This is configurable in that you can modify TokenizerSettings.CharTypes[] array to specify which characters are which type, along with other settings such as whether to look for comments or not.
WARNING: This is not internationalized. This treats all characters beyond the 7-bit ASCII range (decimal 127) as Word characters.
There are two main ways to use this: 1) Parse the entire stream at once and get an List of Tokens (see the Tokenize* methods), and 2) call NextToken() successively. This reads from a TextReader, which you can set directly, and this also provides some convenient methods to parse files and strings. This returns an Eof token if the end of the input is reached.
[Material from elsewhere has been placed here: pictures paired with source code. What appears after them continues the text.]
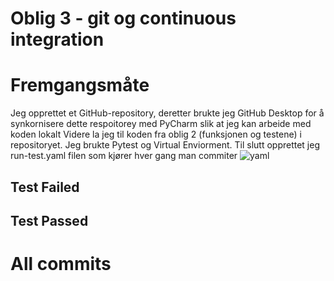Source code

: # Oblig 3 - git og continuous integration
# Fremgangsmåte
Jeg opprettet et GitHub-repository, deretter brukte jeg GitHub Desktop for å synkornisere dette respoitorey med PyCharm slik at jeg kan arbeide med koden lokalt Videre la jeg til koden fra oblig 2 (funksjonen og testene) i repositoryet. Jeg brukte Pytest og Virtual Enviorment. Til slutt opprettet jeg run-test.yaml filen som kjører hver gang man commiter
![yaml](https://github.com/Hermantolfsen/SE_oblig3_git/assets/144327715/9a9e2ce5-c9af-4f22-b389-325980108b48)


## Test Failed


## Test Passed

# All commits
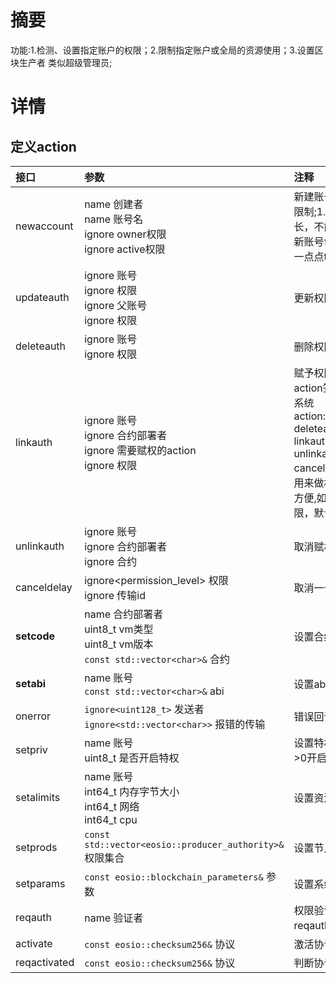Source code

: # 摘要
功能:1.检测、设置指定账户的权限；2.限制指定账户或全局的资源使用；3.设置区块生产者
类似超级管理员;

# 详情
## 定义action
|接口|参数|注释|
|:---|:---|:---|
|newaccount|name 创建者<br>name 账号名<br>ignore<authority> owner权限<br>ignore<authority> active权限|新建账号,强制资源限制;1.12个字符长，不能包含`"."`;2.新账号创建时需要一点点token;|
|updateauth|ignore<name> 账号<br>ignore<name> 权限<br>ignore<name> 父账号<br>ignore<authority> 权限|更新权限|
|deleteauth|ignore<name> 账号<br>ignore<name> 权限|删除权限|
|linkauth|ignore<name> 账号<br>ignore<name> 合约部署者 <br>ignore<name> 需要赋权的action<br>ignore<name> 权限|赋予权限，给action签名;对以下系统action:updateauth, deleteauth, linkauth, unlinkauth, canceldelay无效;用来做权限验证很方便,如果不赋予权限，默认eosio.any|
|unlinkauth|ignore<name> 账号<br>ignore<name> 合约部署者<br>ignore<name> 合约|取消赋权|
|canceldelay|ignore<permission_level> 权限<br>ignore<checksum256> 传输id|取消一个延时传输|
|**setcode**|name 合约部署者<br>uint8_t vm类型<br>uint8_t vm版本<br>`const std::vector<char>&` 合约|设置合约|
|**setabi**|name 账号<br>`const std::vector<char>&` abi|设置abi|
|onerror|`ignore<uint128_t>` 发送者<br>`ignore<std::vector<char>>` 报错的传输|错误回调|
|setpriv|name 账号<br>uint8_t 是否开启特权|设置特权，0不开，>0开启|
|setalimits|name 账号<br>int64_t 内存字节大小<br>int64_t 网络<br>int64_t cpu|设置资源限制|
|setprods|`const std::vector<eosio::producer_authority>& ` 权限集合|设置节点|
|setparams|`const eosio::blockchain_parameters&` 参数|设置系统参数|
|reqauth|name 验证者|权限验证，reqauth2不能用了|
|activate|`const eosio::checksum256&` 协议|激活协议|
|reqactivated|`const eosio::checksum256&` 协议|判断协议是否激活|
Here's an example of the NextToken() style of use: StreamTokenizer tokenizer = new StreamTokenizer(); tokenizer.GrabWhitespace = true; tokenizer.Verbosity = VerbosityLevel.Debug; // just for debugging tokenizer.TextReader = File.OpenText(fileName); Token token; while (tokenizer.NextToken(out token)) log.Info("Token = '{0}'", token);
Here's an example of the Tokenize... style of use: StreamTokenizer tokenizer = new StreamTokenizer("some string"); List tokens = new List(); if (!tokenizer.Tokenize(tokens)) { // error handling } foreach (Token t in tokens) Console.WriteLine("t = {0}", t);
Comment delimiters are hardcoded (// and /*), not affected by char type table.
This sets line numbers in the tokens it produces. These numbers are normally the line on which the token starts. There is one known caveat, and that is that when GrabWhitespace setting is true, and a whitespace token contains a newline, that token's line number will be set to the following line rather than the line on which the token started.